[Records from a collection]
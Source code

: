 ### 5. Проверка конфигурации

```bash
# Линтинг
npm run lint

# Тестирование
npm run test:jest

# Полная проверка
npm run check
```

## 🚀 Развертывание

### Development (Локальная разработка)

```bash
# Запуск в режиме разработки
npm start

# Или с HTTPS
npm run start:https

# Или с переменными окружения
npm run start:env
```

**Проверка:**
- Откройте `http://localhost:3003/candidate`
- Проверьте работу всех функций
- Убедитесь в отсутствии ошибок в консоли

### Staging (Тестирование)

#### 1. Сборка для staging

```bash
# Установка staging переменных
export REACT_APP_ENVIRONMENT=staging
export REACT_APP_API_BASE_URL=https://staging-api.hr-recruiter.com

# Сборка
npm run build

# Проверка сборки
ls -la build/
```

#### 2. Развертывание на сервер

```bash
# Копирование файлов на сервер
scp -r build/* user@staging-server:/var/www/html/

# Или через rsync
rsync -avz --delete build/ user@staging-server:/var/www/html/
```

- _WHAT IS REQUIRED_
Please write out every record shown above exactly as it reads.

- _EXPECTED ANSWER_
Source code

: ### 5. Проверка конфигурации

```bash
# Линтинг
npm run lint

# Тестирование
npm run test:jest

# Полная проверка
npm run check
```

## 🚀 Развертывание

### Development (Локальная разработка)

```bash
# Запуск в режиме разработки
npm start

# Или с HTTPS
npm run start:https

# Или с переменными окружения
npm run start:env
```

**Проверка:**
- Откройте `http://localhost:3003/candidate`
- Проверьте работу всех функций
- Убедитесь в отсутствии ошибок в консоли

### Staging (Тестирование)

#### 1. Сборка для staging

```bash
# Установка staging переменных
export REACT_APP_ENVIRONMENT=staging
export REACT_APP_API_BASE_URL=https://staging-api.hr-recruiter.com

# Сборка
npm run build

# Проверка сборки
ls -la build/
```

#### 2. Развертывание на сервер

```bash
# Копирование файлов на сервер
scp -r build/* user@staging-server:/var/www/html/

# Или через rsync
rsync -avz --delete build/ user@staging-server:/var/www/html/
```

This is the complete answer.